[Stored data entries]
*****

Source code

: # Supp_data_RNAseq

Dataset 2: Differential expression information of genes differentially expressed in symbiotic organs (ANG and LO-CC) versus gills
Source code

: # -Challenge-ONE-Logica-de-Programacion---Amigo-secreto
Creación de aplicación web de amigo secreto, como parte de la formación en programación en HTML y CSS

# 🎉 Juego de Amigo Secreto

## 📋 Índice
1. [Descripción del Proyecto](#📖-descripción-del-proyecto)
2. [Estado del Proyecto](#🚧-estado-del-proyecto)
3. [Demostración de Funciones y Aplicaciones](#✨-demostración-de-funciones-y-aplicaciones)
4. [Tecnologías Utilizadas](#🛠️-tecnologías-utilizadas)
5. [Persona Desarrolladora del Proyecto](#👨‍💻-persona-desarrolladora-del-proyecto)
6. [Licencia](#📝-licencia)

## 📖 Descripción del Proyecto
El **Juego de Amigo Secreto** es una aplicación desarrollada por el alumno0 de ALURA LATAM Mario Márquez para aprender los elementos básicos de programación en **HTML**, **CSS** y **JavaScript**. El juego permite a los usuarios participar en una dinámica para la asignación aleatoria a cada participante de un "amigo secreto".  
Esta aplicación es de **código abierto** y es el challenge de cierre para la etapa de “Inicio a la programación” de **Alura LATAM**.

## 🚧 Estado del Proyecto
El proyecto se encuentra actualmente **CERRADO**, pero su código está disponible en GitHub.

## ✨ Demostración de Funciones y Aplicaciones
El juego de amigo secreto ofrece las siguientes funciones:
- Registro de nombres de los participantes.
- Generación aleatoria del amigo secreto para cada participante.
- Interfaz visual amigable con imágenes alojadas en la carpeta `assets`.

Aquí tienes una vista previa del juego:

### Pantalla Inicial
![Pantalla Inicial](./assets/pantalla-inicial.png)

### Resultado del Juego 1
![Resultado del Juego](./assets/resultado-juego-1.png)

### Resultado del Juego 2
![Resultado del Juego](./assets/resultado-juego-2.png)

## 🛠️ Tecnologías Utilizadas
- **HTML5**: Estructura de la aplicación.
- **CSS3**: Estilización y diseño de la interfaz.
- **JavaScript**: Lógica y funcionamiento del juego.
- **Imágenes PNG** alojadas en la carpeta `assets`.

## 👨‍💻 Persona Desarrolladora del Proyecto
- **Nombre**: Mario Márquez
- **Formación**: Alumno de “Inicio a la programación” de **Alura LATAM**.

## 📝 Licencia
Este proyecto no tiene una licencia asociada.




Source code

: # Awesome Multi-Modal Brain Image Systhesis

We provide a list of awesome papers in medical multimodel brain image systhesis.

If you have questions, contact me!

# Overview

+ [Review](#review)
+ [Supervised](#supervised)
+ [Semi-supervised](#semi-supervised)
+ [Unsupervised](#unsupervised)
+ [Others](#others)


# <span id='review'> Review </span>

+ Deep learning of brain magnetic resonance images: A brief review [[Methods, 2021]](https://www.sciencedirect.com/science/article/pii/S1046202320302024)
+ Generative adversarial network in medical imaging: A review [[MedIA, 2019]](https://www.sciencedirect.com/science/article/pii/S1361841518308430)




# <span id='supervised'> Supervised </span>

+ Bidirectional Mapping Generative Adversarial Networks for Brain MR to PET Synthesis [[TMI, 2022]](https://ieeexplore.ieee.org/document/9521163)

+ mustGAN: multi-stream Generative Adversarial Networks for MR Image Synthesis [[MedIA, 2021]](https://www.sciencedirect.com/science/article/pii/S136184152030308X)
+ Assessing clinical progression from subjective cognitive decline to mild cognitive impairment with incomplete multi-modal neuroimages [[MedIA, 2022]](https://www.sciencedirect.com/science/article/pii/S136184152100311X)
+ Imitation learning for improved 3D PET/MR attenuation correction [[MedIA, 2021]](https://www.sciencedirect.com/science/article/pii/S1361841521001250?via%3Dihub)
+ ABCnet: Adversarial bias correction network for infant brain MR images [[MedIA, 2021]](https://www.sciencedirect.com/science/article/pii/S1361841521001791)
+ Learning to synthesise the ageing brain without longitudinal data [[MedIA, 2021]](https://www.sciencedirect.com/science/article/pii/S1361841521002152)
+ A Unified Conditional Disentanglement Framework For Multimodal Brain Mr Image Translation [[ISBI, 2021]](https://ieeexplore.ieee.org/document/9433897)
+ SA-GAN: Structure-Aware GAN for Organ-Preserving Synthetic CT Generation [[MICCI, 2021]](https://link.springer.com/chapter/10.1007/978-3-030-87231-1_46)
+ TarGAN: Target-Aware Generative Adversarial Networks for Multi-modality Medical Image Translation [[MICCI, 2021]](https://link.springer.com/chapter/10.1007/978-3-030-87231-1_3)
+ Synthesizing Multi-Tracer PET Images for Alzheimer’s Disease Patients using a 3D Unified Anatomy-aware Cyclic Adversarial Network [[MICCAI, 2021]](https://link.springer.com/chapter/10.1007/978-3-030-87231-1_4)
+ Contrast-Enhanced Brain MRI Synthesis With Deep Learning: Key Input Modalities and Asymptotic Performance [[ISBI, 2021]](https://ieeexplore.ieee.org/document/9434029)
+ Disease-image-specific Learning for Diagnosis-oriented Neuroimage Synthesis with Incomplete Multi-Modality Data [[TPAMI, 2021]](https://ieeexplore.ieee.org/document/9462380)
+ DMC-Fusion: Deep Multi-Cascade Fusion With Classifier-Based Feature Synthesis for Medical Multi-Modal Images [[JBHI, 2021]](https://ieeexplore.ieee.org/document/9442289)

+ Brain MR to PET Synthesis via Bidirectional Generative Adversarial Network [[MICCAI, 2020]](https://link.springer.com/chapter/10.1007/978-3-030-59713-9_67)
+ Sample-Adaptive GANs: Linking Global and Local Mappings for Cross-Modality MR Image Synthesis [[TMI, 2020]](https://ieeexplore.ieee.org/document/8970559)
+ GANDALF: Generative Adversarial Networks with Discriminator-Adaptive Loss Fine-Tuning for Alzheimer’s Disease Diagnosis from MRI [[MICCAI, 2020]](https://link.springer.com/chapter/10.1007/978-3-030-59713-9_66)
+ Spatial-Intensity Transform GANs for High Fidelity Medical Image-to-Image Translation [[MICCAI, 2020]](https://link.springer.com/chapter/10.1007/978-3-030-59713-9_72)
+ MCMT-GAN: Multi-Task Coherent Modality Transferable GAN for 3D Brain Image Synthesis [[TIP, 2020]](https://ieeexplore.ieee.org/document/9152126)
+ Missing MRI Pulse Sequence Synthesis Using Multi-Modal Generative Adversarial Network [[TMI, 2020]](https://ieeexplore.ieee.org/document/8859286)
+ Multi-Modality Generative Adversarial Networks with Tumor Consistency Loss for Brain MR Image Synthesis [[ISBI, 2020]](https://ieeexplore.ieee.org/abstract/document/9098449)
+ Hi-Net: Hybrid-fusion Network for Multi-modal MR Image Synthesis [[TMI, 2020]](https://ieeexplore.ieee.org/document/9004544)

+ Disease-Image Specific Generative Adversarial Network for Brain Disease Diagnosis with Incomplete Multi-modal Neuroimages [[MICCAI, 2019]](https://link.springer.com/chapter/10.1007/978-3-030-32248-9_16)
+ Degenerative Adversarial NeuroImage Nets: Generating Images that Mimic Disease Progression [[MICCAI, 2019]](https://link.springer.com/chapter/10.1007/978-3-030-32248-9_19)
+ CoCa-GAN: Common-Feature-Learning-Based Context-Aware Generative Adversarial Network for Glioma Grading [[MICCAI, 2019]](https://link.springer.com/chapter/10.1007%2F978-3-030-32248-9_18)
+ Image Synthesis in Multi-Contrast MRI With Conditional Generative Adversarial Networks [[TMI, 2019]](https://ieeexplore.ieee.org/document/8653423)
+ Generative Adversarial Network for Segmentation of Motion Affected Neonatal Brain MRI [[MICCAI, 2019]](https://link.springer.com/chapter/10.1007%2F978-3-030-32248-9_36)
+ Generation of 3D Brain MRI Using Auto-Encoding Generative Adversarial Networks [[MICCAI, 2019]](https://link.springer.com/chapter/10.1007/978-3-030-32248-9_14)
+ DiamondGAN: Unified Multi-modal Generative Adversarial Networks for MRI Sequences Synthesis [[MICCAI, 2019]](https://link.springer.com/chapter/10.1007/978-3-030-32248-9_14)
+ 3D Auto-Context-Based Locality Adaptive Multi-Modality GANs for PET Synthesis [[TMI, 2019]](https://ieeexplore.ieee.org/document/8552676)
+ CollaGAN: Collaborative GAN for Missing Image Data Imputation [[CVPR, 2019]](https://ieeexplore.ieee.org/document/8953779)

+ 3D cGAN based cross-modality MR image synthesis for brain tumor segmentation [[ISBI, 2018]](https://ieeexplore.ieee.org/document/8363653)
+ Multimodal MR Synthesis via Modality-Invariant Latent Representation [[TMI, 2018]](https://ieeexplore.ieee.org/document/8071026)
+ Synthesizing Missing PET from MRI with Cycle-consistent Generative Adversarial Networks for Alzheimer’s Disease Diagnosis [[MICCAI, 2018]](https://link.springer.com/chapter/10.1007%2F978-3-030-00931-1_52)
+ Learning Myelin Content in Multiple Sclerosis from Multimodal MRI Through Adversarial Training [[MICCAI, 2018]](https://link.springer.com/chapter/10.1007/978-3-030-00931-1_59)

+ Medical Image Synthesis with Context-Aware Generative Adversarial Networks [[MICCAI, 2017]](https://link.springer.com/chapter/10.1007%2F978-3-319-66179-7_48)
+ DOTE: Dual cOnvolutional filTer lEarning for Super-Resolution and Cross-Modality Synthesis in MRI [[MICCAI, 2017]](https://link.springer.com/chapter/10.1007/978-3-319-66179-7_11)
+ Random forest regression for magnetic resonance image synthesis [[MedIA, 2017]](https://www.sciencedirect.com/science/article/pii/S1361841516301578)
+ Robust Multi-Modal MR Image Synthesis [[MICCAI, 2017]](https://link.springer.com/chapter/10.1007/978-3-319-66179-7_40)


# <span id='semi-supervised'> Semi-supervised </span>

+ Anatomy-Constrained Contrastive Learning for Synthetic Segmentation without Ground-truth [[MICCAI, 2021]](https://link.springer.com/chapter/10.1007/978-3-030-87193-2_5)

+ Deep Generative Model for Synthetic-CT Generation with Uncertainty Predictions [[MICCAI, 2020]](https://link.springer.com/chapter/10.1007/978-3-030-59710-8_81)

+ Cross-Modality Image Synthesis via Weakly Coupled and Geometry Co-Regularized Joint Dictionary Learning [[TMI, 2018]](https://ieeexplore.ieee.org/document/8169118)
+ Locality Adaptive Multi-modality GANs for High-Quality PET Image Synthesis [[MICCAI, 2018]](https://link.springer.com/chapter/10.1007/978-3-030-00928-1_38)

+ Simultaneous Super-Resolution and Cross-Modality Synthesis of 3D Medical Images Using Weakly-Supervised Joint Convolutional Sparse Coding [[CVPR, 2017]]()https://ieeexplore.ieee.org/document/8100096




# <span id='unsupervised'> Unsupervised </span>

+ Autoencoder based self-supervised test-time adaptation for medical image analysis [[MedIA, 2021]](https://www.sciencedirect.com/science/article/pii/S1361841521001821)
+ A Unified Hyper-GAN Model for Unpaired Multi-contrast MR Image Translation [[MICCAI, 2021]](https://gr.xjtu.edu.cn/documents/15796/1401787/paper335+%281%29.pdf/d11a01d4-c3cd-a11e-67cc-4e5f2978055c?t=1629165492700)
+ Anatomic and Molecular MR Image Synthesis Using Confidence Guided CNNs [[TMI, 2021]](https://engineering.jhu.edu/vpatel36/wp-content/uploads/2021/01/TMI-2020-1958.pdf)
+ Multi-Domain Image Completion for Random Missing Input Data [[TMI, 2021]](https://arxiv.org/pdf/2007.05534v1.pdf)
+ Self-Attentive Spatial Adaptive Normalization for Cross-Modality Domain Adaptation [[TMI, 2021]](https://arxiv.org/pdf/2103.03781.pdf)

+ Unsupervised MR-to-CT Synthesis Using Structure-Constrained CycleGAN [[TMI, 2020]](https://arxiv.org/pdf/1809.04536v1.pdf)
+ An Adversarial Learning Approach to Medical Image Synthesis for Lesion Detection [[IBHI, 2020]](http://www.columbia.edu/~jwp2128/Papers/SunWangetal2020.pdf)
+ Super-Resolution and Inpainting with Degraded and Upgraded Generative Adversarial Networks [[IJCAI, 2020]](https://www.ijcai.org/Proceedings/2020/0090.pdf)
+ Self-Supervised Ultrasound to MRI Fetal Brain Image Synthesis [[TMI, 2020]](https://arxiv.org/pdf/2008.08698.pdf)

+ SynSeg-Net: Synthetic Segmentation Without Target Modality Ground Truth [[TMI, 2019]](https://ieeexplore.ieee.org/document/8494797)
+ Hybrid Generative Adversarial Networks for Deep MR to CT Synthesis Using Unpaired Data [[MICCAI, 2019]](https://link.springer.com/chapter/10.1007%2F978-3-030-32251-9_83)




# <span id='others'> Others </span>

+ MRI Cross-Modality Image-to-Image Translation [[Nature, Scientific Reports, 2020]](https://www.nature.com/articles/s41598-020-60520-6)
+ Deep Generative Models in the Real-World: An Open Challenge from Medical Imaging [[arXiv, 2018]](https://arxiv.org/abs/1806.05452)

*****

▸ WORK TO BE COMPLETED: Within the data, tally each line containing the string "cada". Answer with the number by itself.

▸ SOLUTION FOR THIS TASK: 2